Dexter continues his relationship with Lila (Jaime Murray), although Debra dislikes her personality. Cody (Preston Bailey) calls Dexter and asks him to assist with a school project presentation the following day. While Gail (JoBeth Williams) refuses to get Dexter involved again, Rita (Julie Benz) is not content with her grounding her children for wanting to meet him. Rita also states that Gail lied about her decision to move into the house; she did not quit her job. She was fired instead. Fed up with her controlling nature, Rita kicks her out of the house. Dexter attends Cody's presentation the following day but is forced to leave shortly after it ends when Lila calls him for help when her apartment is burned down. Unbeknownst to Dexter, Lila set the fire off herself.

==Production==
===Development===
The episode was written by executive producer Daniel Cerone and was directed by Jeremy Podeswa. This was Cerone's fifth writing credit, and Podeswa's first directing credit.

==Reception==
===Viewers===
In its original American broadcast, "That Night, A Forest Grew" was seen by an estimated 0.84 million household viewers with a 0.4/1 in the 18–49 demographics. This means that 0.4 percent of all households with televisions watched the episode, while 1 percent of all of those watching television at the time of the broadcast watched it. This was a slight decrease in viewership from the previous episode, which was watched by an estimated 0.85 million household viewers with a 0.5 in the 18–49 demographics.

===Critical reviews===
"That Night, A Forest Grew" received critical acclaim. Eric Goldman of IGN gave the episode an "amazing" 9.3 out of 10, and wrote, "This was a very notable episode of Dexter, showing our "hero" at his most diabolical and calculated. Usually we see Dexter do what is necessary to protect himself and go through his homicidal business without interruption. But with two different forces - Doakes and Lundy - both closing in on him, the Bay Harbor Butcher got pro-active in new ways. As always, it's hard to know if we should be rooting for this ruthlessness, or noting that it seems to be a sign of a perhaps more evil incarnation of Dexter, but that's part of what makes this show so intriguing."
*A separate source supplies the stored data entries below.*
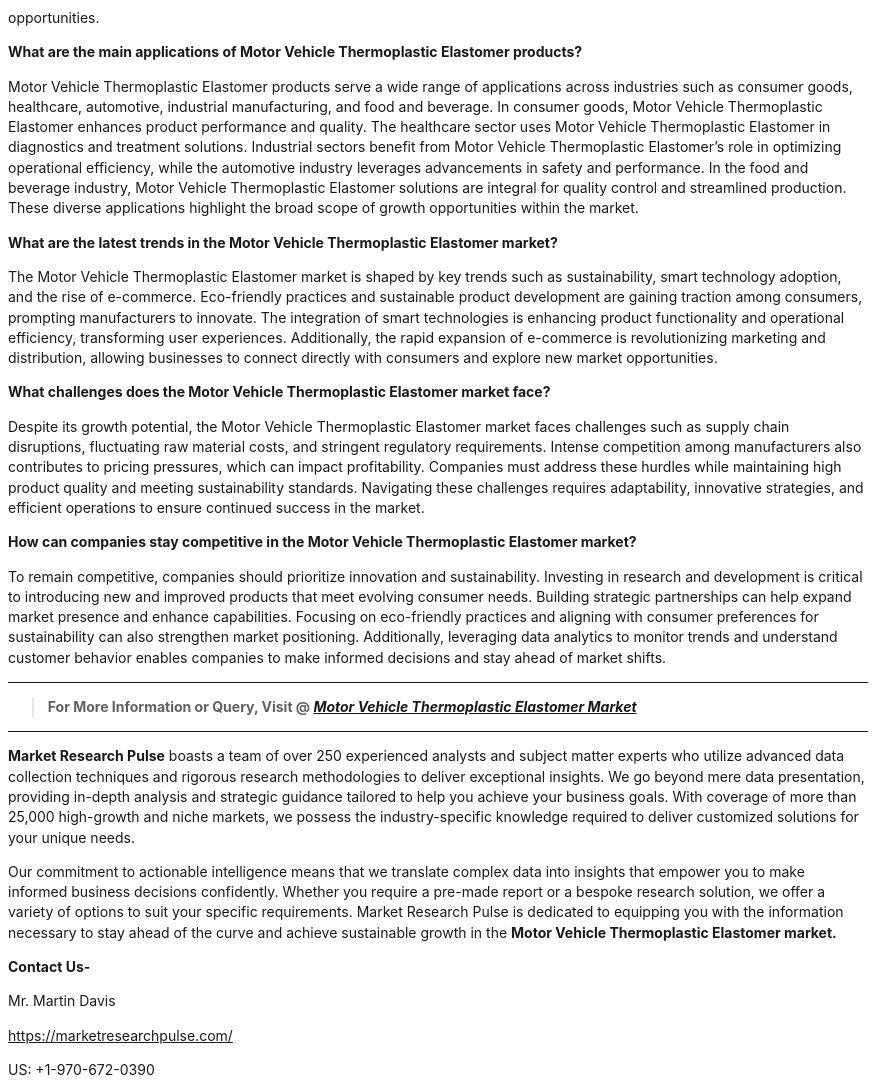 opportunities.</p><p><strong>What are the main applications of Motor Vehicle Thermoplastic Elastomer products?</strong></p><p>Motor Vehicle Thermoplastic Elastomer products serve a wide range of applications across industries such as consumer goods, healthcare, automotive, industrial manufacturing, and food and beverage. In consumer goods, Motor Vehicle Thermoplastic Elastomer enhances product performance and quality. The healthcare sector uses Motor Vehicle Thermoplastic Elastomer in diagnostics and treatment solutions. Industrial sectors benefit from Motor Vehicle Thermoplastic Elastomer&rsquo;s role in optimizing operational efficiency, while the automotive industry leverages advancements in safety and performance. In the food and beverage industry, Motor Vehicle Thermoplastic Elastomer solutions are integral for quality control and streamlined production. These diverse applications highlight the broad scope of growth opportunities within the market.</p><p><strong>What are the latest trends in the Motor Vehicle Thermoplastic Elastomer market?</strong></p><p>The Motor Vehicle Thermoplastic Elastomer market is shaped by key trends such as sustainability, smart technology adoption, and the rise of e-commerce. Eco-friendly practices and sustainable product development are gaining traction among consumers, prompting manufacturers to innovate. The integration of smart technologies is enhancing product functionality and operational efficiency, transforming user experiences. Additionally, the rapid expansion of e-commerce is revolutionizing marketing and distribution, allowing businesses to connect directly with consumers and explore new market opportunities.</p><p><strong>What challenges does the Motor Vehicle Thermoplastic Elastomer market face?</strong></p><p>Despite its growth potential, the Motor Vehicle Thermoplastic Elastomer market faces challenges such as supply chain disruptions, fluctuating raw material costs, and stringent regulatory requirements. Intense competition among manufacturers also contributes to pricing pressures, which can impact profitability. Companies must address these hurdles while maintaining high product quality and meeting sustainability standards. Navigating these challenges requires adaptability, innovative strategies, and efficient operations to ensure continued success in the market.</p><p><strong>How can companies stay competitive in the Motor Vehicle Thermoplastic Elastomer market?</strong></p><p>To remain competitive, companies should prioritize innovation and sustainability. Investing in research and development is critical to introducing new and improved products that meet evolving consumer needs. Building strategic partnerships can help expand market presence and enhance capabilities. Focusing on eco-friendly practices and aligning with consumer preferences for sustainability can also strengthen market positioning. Additionally, leveraging data analytics to monitor trends and understand customer behavior enables companies to make informed decisions and stay ahead of market shifts.</p><hr /><blockquote><p><strong>For More Information or Query, Visit @&nbsp;<em><a href="https://marketresearchpulse.com/report/23146/motor-vehicle-thermoplastic-elastomer-market?utm_source=Linkedin&utm_medium=861">Motor Vehicle Thermoplastic Elastomer Market</a></em></strong></p></blockquote><hr /><p><strong>Market Research Pulse</strong> boasts a team of over 250 experienced analysts and subject matter experts who utilize advanced data collection techniques and rigorous research methodologies to deliver exceptional insights. We go beyond mere data presentation, providing in-depth analysis and strategic guidance tailored to help you achieve your business goals. With coverage of more than 25,000 high-growth and niche markets, we possess the industry-specific knowledge required to deliver customized solutions for your unique needs.</p><p>Our commitment to actionable intelligence means that we translate complex data into insights that empower you to make informed business decisions confidently. Whether you require a pre-made report or a bespoke research solution, we offer a variety of options to suit your specific requirements. Market Research Pulse is dedicated to equipping you with the information necessary to stay ahead of the curve and achieve sustainable growth in the <strong>Motor Vehicle Thermoplastic Elastomer market.</strong></p><p><strong>Contact Us-</strong></p><p>Mr. Martin Davis</p><p>https://marketresearchpulse.com/</p><p>US: +1-970-672-0390</p>
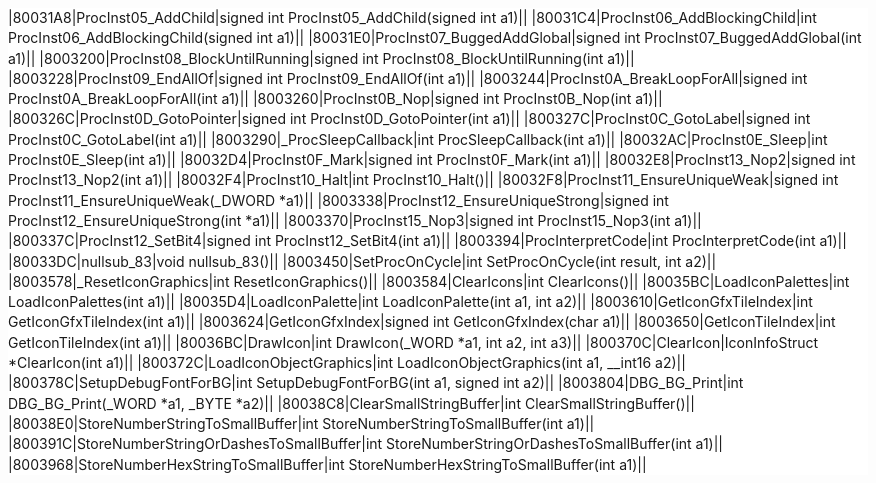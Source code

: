 |80031A8|ProcInst05_AddChild|signed int ProcInst05_AddChild(signed int a1)||
|80031C4|ProcInst06_AddBlockingChild|int ProcInst06_AddBlockingChild(signed int a1)||
|80031E0|ProcInst07_BuggedAddGlobal|signed int ProcInst07_BuggedAddGlobal(int a1)||
|8003200|ProcInst08_BlockUntilRunning|signed int ProcInst08_BlockUntilRunning(int a1)||
|8003228|ProcInst09_EndAllOf|signed int ProcInst09_EndAllOf(int a1)||
|8003244|ProcInst0A_BreakLoopForAll|signed int ProcInst0A_BreakLoopForAll(int a1)||
|8003260|ProcInst0B_Nop|signed int ProcInst0B_Nop(int a1)||
|800326C|ProcInst0D_GotoPointer|signed int ProcInst0D_GotoPointer(int a1)||
|800327C|ProcInst0C_GotoLabel|signed int ProcInst0C_GotoLabel(int a1)||
|8003290|_ProcSleepCallback|int ProcSleepCallback(int a1)||
|80032AC|ProcInst0E_Sleep|int ProcInst0E_Sleep(int a1)||
|80032D4|ProcInst0F_Mark|signed int ProcInst0F_Mark(int a1)||
|80032E8|ProcInst13_Nop2|signed int ProcInst13_Nop2(int a1)||
|80032F4|ProcInst10_Halt|int ProcInst10_Halt()||
|80032F8|ProcInst11_EnsureUniqueWeak|signed int ProcInst11_EnsureUniqueWeak(_DWORD *a1)||
|8003338|ProcInst12_EnsureUniqueStrong|signed int ProcInst12_EnsureUniqueStrong(int *a1)||
|8003370|ProcInst15_Nop3|signed int ProcInst15_Nop3(int a1)||
|800337C|ProcInst12_SetBit4|signed int ProcInst12_SetBit4(int a1)||
|8003394|ProcInterpretCode|int ProcInterpretCode(int a1)||
|80033DC|nullsub_83|void nullsub_83()||
|8003450|SetProcOnCycle|int SetProcOnCycle(int result, int a2)||
|8003578|_ResetIconGraphics|int ResetIconGraphics()||
|8003584|ClearIcons|int ClearIcons()||
|80035BC|LoadIconPalettes|int LoadIconPalettes(int a1)||
|80035D4|LoadIconPalette|int LoadIconPalette(int a1, int a2)||
|8003610|GetIconGfxTileIndex|int GetIconGfxTileIndex(int a1)||
|8003624|GetIconGfxIndex|signed int GetIconGfxIndex(char a1)||
|8003650|GetIconTileIndex|int GetIconTileIndex(int a1)||
|80036BC|DrawIcon|int DrawIcon(_WORD *a1, int a2, int a3)||
|800370C|ClearIcon|IconInfoStruct *ClearIcon(int a1)||
|800372C|LoadIconObjectGraphics|int LoadIconObjectGraphics(int a1, __int16 a2)||
|800378C|SetupDebugFontForBG|int SetupDebugFontForBG(int a1, signed int a2)||
|8003804|DBG_BG_Print|int DBG_BG_Print(_WORD *a1, _BYTE *a2)||
|80038C8|ClearSmallStringBuffer|int ClearSmallStringBuffer()||
|80038E0|StoreNumberStringToSmallBuffer|int StoreNumberStringToSmallBuffer(int a1)||
|800391C|StoreNumberStringOrDashesToSmallBuffer|int StoreNumberStringOrDashesToSmallBuffer(int a1)||
|8003968|StoreNumberHexStringToSmallBuffer|int StoreNumberHexStringToSmallBuffer(int a1)||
Scott Tobias of The A.V. Club gave the episode an "B+" grade and wrote, "I don't know, beyond Deb's divided loyalties to her brother and the man who's methodically tracking him down, but for now, I'm really not that interested in their coupling at all. It seems forced and distracting. Hate to end on a bum note, though. This was mostly a very strong hour."

Alan Sepinwall wrote, "It's a very strong episode. Many interesting things happen plotwise, as Dexter gets a little too cute in trying to manipulate Lundy and achieves the right amount of cuteness in discrediting and banishing Doakes (though it'll still come back to bite him, I’m sure)." Paula Paige of TV Guide wrote, "I must say they are pulling out all the stops in the second season of Dexter. This is the antithesis of the sophomore slump. If anything, Dexter has gotten even better this time around."

Keith McDuffee of TV Squad wrote, "Before tonight's episode I would have guessed that Lila could possibly be used as a scapegoat for Dexter, though with the whole "law enforcement" angle, there's just no way that can happen unless she's a former cop and we don't know it." Television Without Pity gave the episode a "B+" grade.